Foundational Principles and Practices

foundation
 

The foundational principles supporting the Framework are critical to the success of prevention, early intervention, and intensive supports for the positive development of students’ social and emotional competencies and mental health.

Confidentiality and Mental Health Promotion Policies

- State and federal statutes provide specific protections to students and parents regarding pupil records.
- School policies are consistent with and promote the mental health and wellness of students and educators.

Continuum of Supports

Prevention through universal and early intervention supports are provided as a continuum of services to address the needs of all and minimize the severity for those with acute or persistent mental health challenges.

Culturally Responsive, Evidence-Based Practices

The use of culturally responsive programs, practices, and procedures with the best available evidence balanced to fit to the school’s population and values promotes effective school mental health supports for better student outcomes.

Data-Based Continuous Improvement

Schools include comprehensive school mental health strategies and reflective strategies in their school improvement plans to ensure school mental health initiatives are prioritized.

Integrated Leadership Teams

Schools integrate their mental health initiatives into their already successful multilevel system of supports.

Positive School Culture and Climate

Rather than focus on control and punishment, schools focus on creating positive classroom and school environments with social-emotional and mental health skill building using clear and consistent expectations.

Staff Mental Health Perspectives, Competencies, and Wellness

- Adults shift their perspective to understand that attention to students’ social-emotional and mental health needs is critical for their academic success.
- Co-planning with students and families becomes a universal value through two-way dialogue that recognizes student and family perspectives as necessary contributions to student success.
- Staff self-care is not only part of the comprehensive school health model, it is a needed ingredient to the success of students.

Strong Universal Implementation

Social-emotional competencies are promoted based on high standards, school-wide expectations, and teaching.

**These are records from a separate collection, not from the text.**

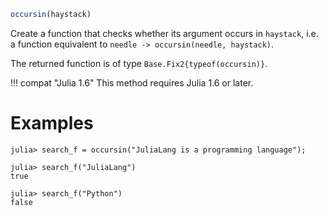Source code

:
 ```julia
occursin(haystack)
```

Create a function that checks whether its argument occurs in `haystack`, i.e. a function equivalent to `needle -> occursin(needle, haystack)`.

The returned function is of type `Base.Fix2{typeof(occursin)}`.

!!! compat "Julia 1.6"
    This method requires Julia 1.6 or later.


# Examples

```jldoctest
julia> search_f = occursin("JuliaLang is a programming language");

julia> search_f("JuliaLang")
true

julia> search_f("Python")
false
```
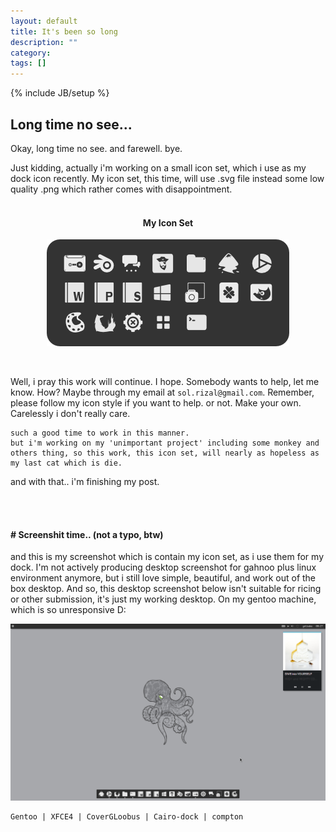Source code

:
 ```yaml
---
layout: default
title: It's been so long
description: ""
category:
tags: []
---
```

{% include JB/setup %}
## Long time no see...

Okay, long time no see. and farewell. bye.

Just kidding, actually i'm working on a small icon set, which i use as my dock icon recently. My icon set, this time, will use .svg file instead some low quality .png which rather comes with disappointment. 
<br>
<br>

<h4 align="center">My Icon Set</h4>

<p align="center"><img style="float: center" src="/img/icon_hand_made.png" /></p>
<br>

Well, i pray this work will continue. I hope. Somebody wants to help, let me know. How? Maybe through my email at `sol.rizal@gmail.com`. Remember, please follow my icon style if you want to help. or not. Make your own. Carelessly i don't really care. 

	such a good time to work in this manner.
	but i'm working on my 'unimportant project' including some monkey and others thing, so this work, this icon set, will nearly as hopeless as my last cat which is die. 

and with that.. i'm finishing my post.

<br>
<br>

#### # Screenshit time.. (not a typo, btw)

and this is my screenshot which is contain my icon set, as i use them for my dock. I'm not actively producing desktop screenshot for gahnoo plus linux environment anymore, but i still love simple, beautiful, and work out of the box desktop. And so, this desktop screenshot below isn't suitable for ricing or other submission, it's just my working desktop. On my gentoo machine, which is so unresponsive D:

![my screenshot](/img/desktop_2014_03_24_08_27.png)

	Gentoo | XFCE4 | CoverGLoobus | Cairo-dock | compton 


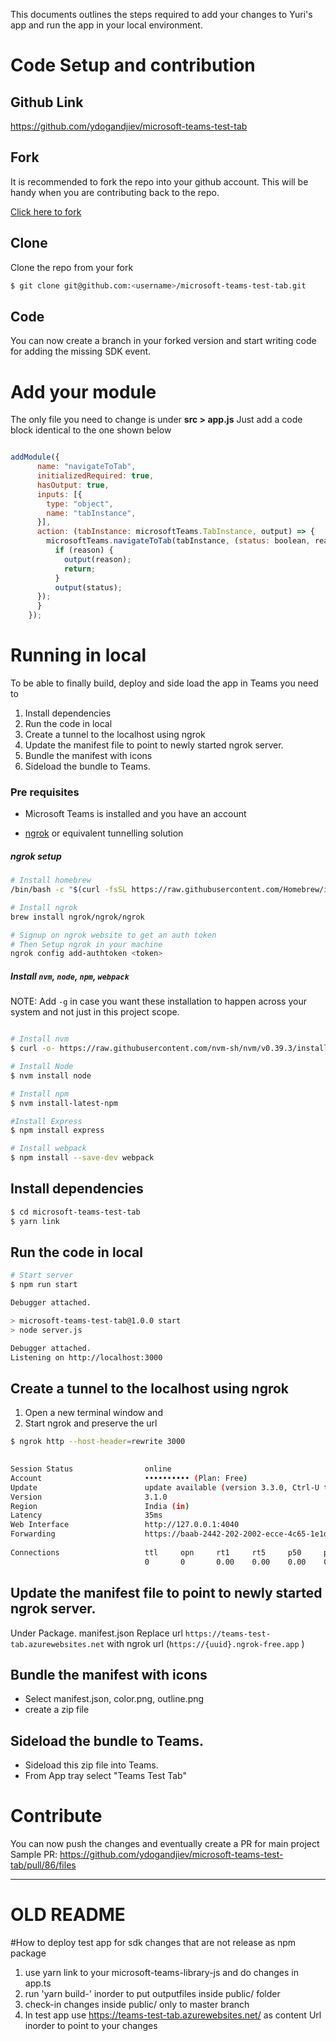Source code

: This documents outlines the steps required to add your changes to Yuri's app and run the app in your local environment.


# Code Setup and contribution

## Github Link
https://github.com/ydogandjiev/microsoft-teams-test-tab

## Fork
It is recommended to fork the repo into your github account. This will be handy when you are contributing back to the repo.

[Click here to fork](https://github.com/ydogandjiev/microsoft-teams-test-tab/fork)

## Clone 
Clone the repo from your fork
```bash
$ git clone git@github.com:<username>/microsoft-teams-test-tab.git

```

## Code
You can now create a branch in your forked version and start writing code for adding the missing SDK event.

# Add your module

The only file you need to change is under **src > app.js**
Just add a code block identical to the one shown below

```js

addModule({
      name: "navigateToTab",
      initializedRequired: true,
      hasOutput: true,
      inputs: [{
        type: "object",
        name: "tabInstance",
      }],
      action: (tabInstance: microsoftTeams.TabInstance, output) => {
        microsoftTeams.navigateToTab(tabInstance, (status: boolean, reason?: string) => {
          if (reason) {
            output(reason);
            return;
          }
          output(status);
      });
      } 
    });
```

# Running in local

To be able to finally build, deploy and side load the app in Teams you need to 
1. Install dependencies
2. Run the code in local
3. Create a tunnel to the localhost using ngrok
4. Update the manifest file to point to newly started ngrok server. 
5. Bundle the manifest with icons
6. Sideload the bundle to Teams. 


### Pre requisites


- Microsoft Teams is installed and you have an account

- [ngrok](https://ngrok.com/download) or equivalent tunnelling solution
##### ngrok setup
```bash
# Install homebrew
/bin/bash -c "$(curl -fsSL https://raw.githubusercontent.com/Homebrew/install/HEAD/install.sh)"

# Install ngrok
brew install ngrok/ngrok/ngrok

# Signup on ngrok website to get an auth token
# Then Setup ngrok in your machine
ngrok config add-authtoken <token>
```

##### Install `nvm`, `node`, `npm`, `webpack`
NOTE: Add `-g` in case you want these installation to happen across your system and not just in this project scope.

``` bash

# Install nvm
$ curl -o- https://raw.githubusercontent.com/nvm-sh/nvm/v0.39.3/install.sh | bash

# Install Node
$ nvm install node

# Install npm
$ nvm install-latest-npm

#Install Express
$ npm install express

# Install webpack
$ npm install --save-dev webpack 

```

## Install dependencies
``` bash
$ cd microsoft-teams-test-tab 
$ yarn link

```
## Run the code in local

```bash
# Start server
$ npm run start

Debugger attached.

> microsoft-teams-test-tab@1.0.0 start
> node server.js

Debugger attached.
Listening on http://localhost:3000

```

## Create a tunnel to the localhost using ngrok
1. Open a new terminal window and 
2. Start ngrok and preserve the url 

```bash
$ ngrok http --host-header=rewrite 3000

                                                                                                                                     
Session Status                online                                                                                                 
Account                       •••••••••• (Plan: Free)                                                                              
Update                        update available (version 3.3.0, Ctrl-U to update)                                                     
Version                       3.1.0                                                                                                  
Region                        India (in)                                                                                             
Latency                       35ms                                                                                                   
Web Interface                 http://127.0.0.1:4040                                                                                  
Forwarding                    https://baab-2442-202-2002-ecce-4c65-1e1d-6539-de1f.ngrok-free.app -> http://localhost:3000            
                                                                                                                                     
Connections                   ttl     opn     rt1     rt5     p50     p90                                                            
                              0       0       0.00    0.00    0.00    0.00                                                           
```


## Update the manifest file to point to newly started ngrok server. 

Under Package. manifest.json
Replace url `https://teams-test-tab.azurewebsites.net` with ngrok url (`https://{uuid}.ngrok-free.app` )

## Bundle the manifest with icons
- Select manifest.json, color.png, outline.png
- create a zip file

## Sideload the bundle to Teams. 
- Sideload this zip file into Teams.
- From App tray select "Teams Test Tab"


# Contribute
You can now push the changes and eventually create a PR for main project
Sample PR: https://github.com/ydogandjiev/microsoft-teams-test-tab/pull/86/files 


----

# OLD README

#How to deploy test app for sdk changes that are not release as npm package
1. use yarn link to your microsoft-teams-library-js and do changes in app.ts
2. run 'yarn build-<alias>' inorder to put outputfiles inside public/<alias> folder
3. check-in changes inside public/<alias> only to master branch
4. In test app use https://teams-test-tab.azurewebsites.net/<alias> as content Url inorder to point to your changes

Mental wellness education, stigma reduction, and suicide prevention education are practices available for all student.

Systemic Professional Development and Implementation

-Professional development is coordinated with school and district improvement priorities, sustained across time and initiatives, and progress in mental health topics from introductory to in-depth throughout the school year.
- Sustained implementation is supported by Implementation Science.

Youth-Family-School-Community Collaboration

The district and school teams engage youth, families, community members, and organizations to advance student health and learning.